╭──
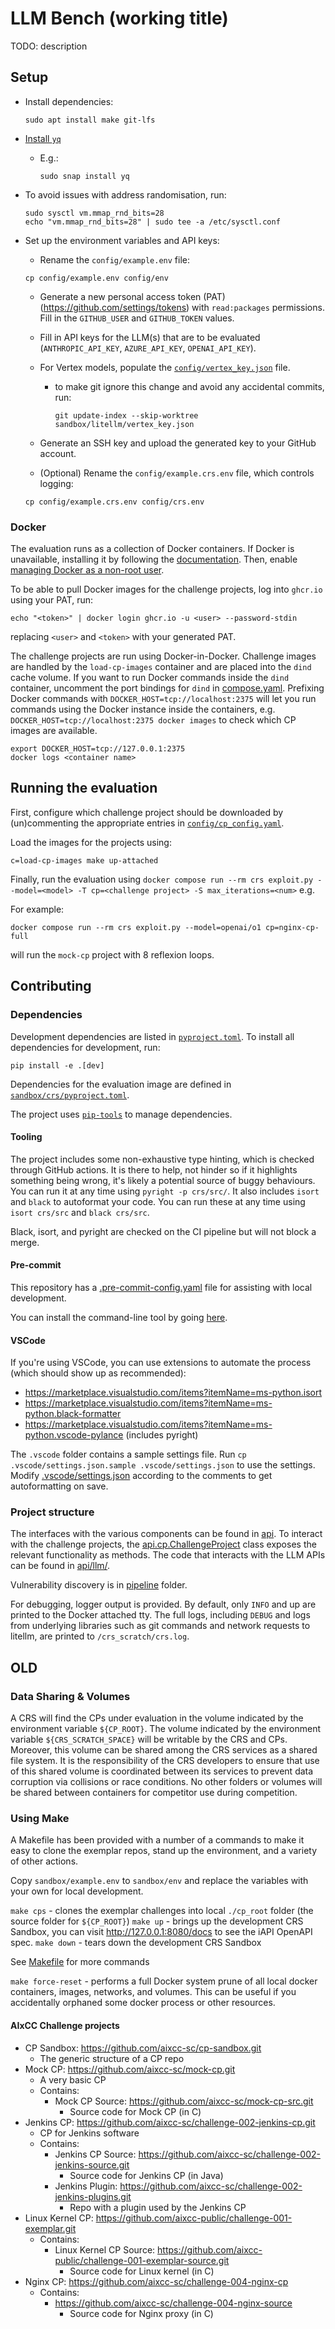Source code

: # LLM Bench (working title)

TODO: description

## Setup

- Install dependencies:

  ```shell
  sudo apt install make git-lfs
  ```

- [Install `yq`](https://github.com/mikefarah/yq?tab=readme-ov-file#install)
  - E.g.:

    ```shell
    sudo snap install yq
    ```

- To avoid issues with address randomisation, run:

  ```shell
  sudo sysctl vm.mmap_rnd_bits=28
  echo "vm.mmap_rnd_bits=28" | sudo tee -a /etc/sysctl.conf
  ```

- Set up the environment variables and API keys:
  - Rename the `config/example.env` file:

  ```shell
  cp config/example.env config/env
  ```

  - Generate a new personal access token (PAT) (<https://github.com/settings/tokens>) with `read:packages` permissions.
    Fill in the `GITHUB_USER` and `GITHUB_TOKEN` values.
  - Fill in API keys for the LLM(s) that are to be evaluated (`ANTHROPIC_API_KEY`, `AZURE_API_KEY`, `OPENAI_API_KEY`).
  - For Vertex models, populate the [`config/vertex_key.json`](config/vertex_key.json) file.
    - to make git ignore this change and avoid any accidental commits, run:

      ```shell
      git update-index --skip-worktree sandbox/litellm/vertex_key.json
      ```

  - Generate an SSH key and upload the generated key to your GitHub account.

  - (Optional) Rename the `config/example.crs.env` file, which controls logging:

  ```shell
  cp config/example.crs.env config/crs.env
  ```

### Docker

The evaluation runs as a collection of Docker containers.
If Docker is unavailable, installing it by following the [documentation](https://docs.docker.com/engine/install/ubuntu/#install-using-the-repository).
Then, enable [managing Docker as a non-root user](https://docs.docker.com/engine/install/linux-postinstall/#manage-docker-as-a-non-root-user).

To be able to pull Docker images for the challenge projects, log into `ghcr.io` using your PAT, run:

  ```shell
  echo "<token>" | docker login ghcr.io -u <user> --password-stdin
  ```

replacing `<user>` and `<token>` with your generated PAT.

The challenge projects are run using Docker-in-Docker.
Challenge images are handled by the `load-cp-images` container and are placed into the `dind` cache volume.
If you want to run Docker commands inside the `dind` container, uncomment the port bindings for `dind` in
[compose.yaml](./compose.yaml).
Prefixing Docker commands with `DOCKER_HOST=tcp://localhost:2375` will let you run commands using the Docker instance
inside the containers, e.g. `DOCKER_HOST=tcp://localhost:2375 docker images` to check which CP images are available.

```shell
export DOCKER_HOST=tcp://127.0.0.1:2375
docker logs <container name>
```

## Running the evaluation

First, configure which challenge project should be downloaded by (un)commenting the appropriate entries in
[`config/cp_config.yaml`](./config/cp_config.yaml).

Load the images for the projects using:

```shell
c=load-cp-images make up-attached
```

Finally, run the evaluation using `docker compose run --rm crs exploit.py --model=<model> -T cp=<challenge project> -S max_iterations=<num>` e.g.

For example:

```shell
docker compose run --rm crs exploit.py --model=openai/o1 cp=nginx-cp-full
```

will run the `mock-cp` project with 8 reflexion loops.

## Contributing

### Dependencies

Development dependencies are listed in [`pyproject.toml`](./pyproject.toml).
To install all dependencies for development, run:

```shell
pip install -e .[dev]
```

Dependencies for the evaluation image are defined in [`sandbox/crs/pyproject.toml`](./sandbox/crs/pyproject.toml).

The project uses [`pip-tools`](https://github.com/jazzband/pip-tools) to manage dependencies.

#### Tooling

The project includes some non-exhaustive type hinting, which is checked through GitHub actions. It is there to help, not
hinder so if it highlights something being wrong, it's likely a potential source of buggy behaviours. You can run it at
any time using `pyright -p crs/src/`. It also includes `isort` and `black` to autoformat your code. You can run these at
any time using `isort crs/src` and `black crs/src`.

Black, isort, and pyright are checked on the CI pipeline but will not block a merge.

#### Pre-commit

This repository has a [.pre-commit-config.yaml](./.pre-commit-config.yaml) file for assisting with local development.

You can install the command-line tool by going [here](https://pre-commit.com/#install).

#### VSCode

If you're using VSCode, you can use extensions to automate the process (which should show up as recommended):

- <https://marketplace.visualstudio.com/items?itemName=ms-python.isort>
- <https://marketplace.visualstudio.com/items?itemName=ms-python.black-formatter>
- <https://marketplace.visualstudio.com/items?itemName=ms-python.vscode-pylance> (includes pyright)

The `.vscode` folder contains a sample settings file. Run `cp .vscode/settings.json.sample .vscode/settings.json` to use
the settings. Modify [.vscode/settings.json](./.vscode/settings.json) according to the comments to get autoformatting on
save.

### Project structure

The interfaces with the various components can be found in [api](sandbox/crs/src/api).
To interact with the challenge projects, the [api.cp.ChallengeProject](sandbox/src/api/cp.py) class exposes the relevant
functionality as methods.
The code that interacts with the LLM APIs can be found in [api/llm/](sandbox/src/api/llm).

Vulnerability discovery is in [pipeline](sandbox/src/pipeline) folder.

For debugging, logger output is provided. By default, only `INFO` and up are printed to the Docker attached tty. The
full logs, including `DEBUG` and logs from underlying libraries such as git commands and network requests to litellm,
are printed to `/crs_scratch/crs.log`.

## OLD

### Data Sharing & Volumes

A CRS will find the CPs under evaluation in the volume indicated by the environment variable `${CP_ROOT}`. The volume
indicated by the environment variable `${CRS_SCRATCH_SPACE}` will be writable by the CRS and CPs. Moreover, this volume
can be shared among the CRS services as a shared file system. It is the responsibility of the CRS developers to ensure
that use of this shared volume is coordinated between its services to prevent data corruption via collisions or race
conditions. No other folders or volumes will be shared between containers for competitor use during competition.

### Using Make

A Makefile has been provided with a number of a commands to make it easy to clone the exemplar repos, stand up the
environment, and a variety of other actions.

Copy `sandbox/example.env` to `sandbox/env` and replace the variables with your own for local development.

`make cps` - clones the exemplar challenges into local `./cp_root` folder (the source folder for `${CP_ROOT}`)
`make up` - brings up the development CRS Sandbox, you can visit <http://127.0.0.1:8080/docs> to see the iAPI OpenAPI
spec. `make down` - tears down the development CRS Sandbox

See [Makefile](./Makefile) for more commands

`make force-reset` - performs a full Docker system prune of all local docker containers, images, networks, and volumes.
This can be useful if you accidentally orphaned some docker process or other resources.

#### AIxCC Challenge projects

- CP Sandbox: <https://github.com/aixcc-sc/cp-sandbox.git>
  - The generic structure of a CP repo
- Mock CP: <https://github.com/aixcc-sc/mock-cp.git>
  - A very basic CP
  - Contains:
    - Mock CP Source: <https://github.com/aixcc-sc/mock-cp-src.git>
      - Source code for Mock CP (in C)
- Jenkins CP: <https://github.com/aixcc-sc/challenge-002-jenkins-cp.git>
  - CP for Jenkins software
  - Contains:
    - Jenkins CP Source: <https://github.com/aixcc-sc/challenge-002-jenkins-source.git>
      - Source code for Jenkins CP (in Java)
    - Jenkins Plugin: <https://github.com/aixcc-sc/challenge-002-jenkins-plugins.git>
      - Repo with a plugin used by the Jenkins CP
- Linux Kernel CP: <https://github.com/aixcc-public/challenge-001-exemplar.git>
  - Contains:
    - Linux Kernel CP Source: <https://github.com/aixcc-public/challenge-001-exemplar-source.git>
      - Source code for Linux kernel (in C)
- Nginx CP: <https://github.com/aixcc-sc/challenge-004-nginx-cp>
  - Contains:
    - <https://github.com/aixcc-sc/challenge-004-nginx-source>
      - Source code for Nginx proxy (in C)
╰──
Whenever the string "pyright" turns up in a line of the material, that line counts; say how many such lines there are, giving the number only.

Exercise output: 3